What Happens Cryptographically
When you click Create Account, the following operations execute entirely in your browser:
-
Argon2id Key Derivation -- Your master password is fed into Argon2id with parameters
m=65536(64 MiB),t=3(3 iterations),p=4(4 parallel lanes), and a random 16-byte salt. This produces your Master Key (256 bits). Argon2id is chosen for its resistance to both GPU and side-channel attacks. -
Account Key Generation -- A random 256-bit Account Key is generated using
crypto.getRandomValues(). This key is encrypted (wrapped) with your Master Key using AES-256-GCM and a fresh 96-bit nonce. -
Key Pair Generation -- An ECDH P-256 key pair is generated. The private key is encrypted with your Account Key. The public key is stored in plaintext on the server and used for sharing and key exchange.
-
Default Vault Creation -- A random 256-bit Vault Key is generated for your default "Personal" vault.

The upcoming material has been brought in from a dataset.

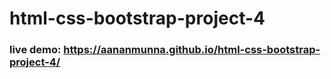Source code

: # html-css-bootstrap-project-4

### live demo:  https://aananmunna.github.io/html-css-bootstrap-project-4/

This vault key is encrypted with your Account Key.
-
Payload Transmission -- The following are sent to the server: your email, the Argon2id salt, the encrypted Account Key, the encrypted private key, the public key, and the encrypted Vault Key. Your master password and any plaintext keys never leave the browser.
Master Password
│
▼ Argon2id (64 MiB, 3 iter, 4 lanes)
Master Key
│
▼ AES-256-GCM wrap
Account Key (random)
│
├──▶ Vault Key (random) ──▶ encrypts records
└──▶ ECDH Private Key ──▶ used for sharing
Master Password Requirements
| Requirement | Details |
|---|---|
| Minimum length | 10 characters |
| Recommended | Passphrase of 5+ random words (e.g., correct-horse-battery-staple-bridge) |
| Forbidden | Passwords found in common breach dictionaries are rejected |
| Reuse | Must not match your email address |
SyVault enforces these requirements client-side and server-side. Weak passwords that meet the minimum length but appear in known breach databases will be rejected.
Email Verification
After signup, you will receive a verification email. Click the confirmation link within 24 hours. Until verified, your account is in a limited state: you can access your vault locally, but sync, sharing, and emergency access features are disabled.
If you do not receive the email, check your spam folder, then request a new link from Settings > Account > Resend Verification.
What the Server Stores
The server never sees your master password or any plaintext key material. It stores: your email, the Argon2id salt and parameters, wrapped (encrypted) keys, your ECDH public key, and encrypted vault data. A server compromise yields only ciphertext that is computationally infeasible to decrypt without your master password.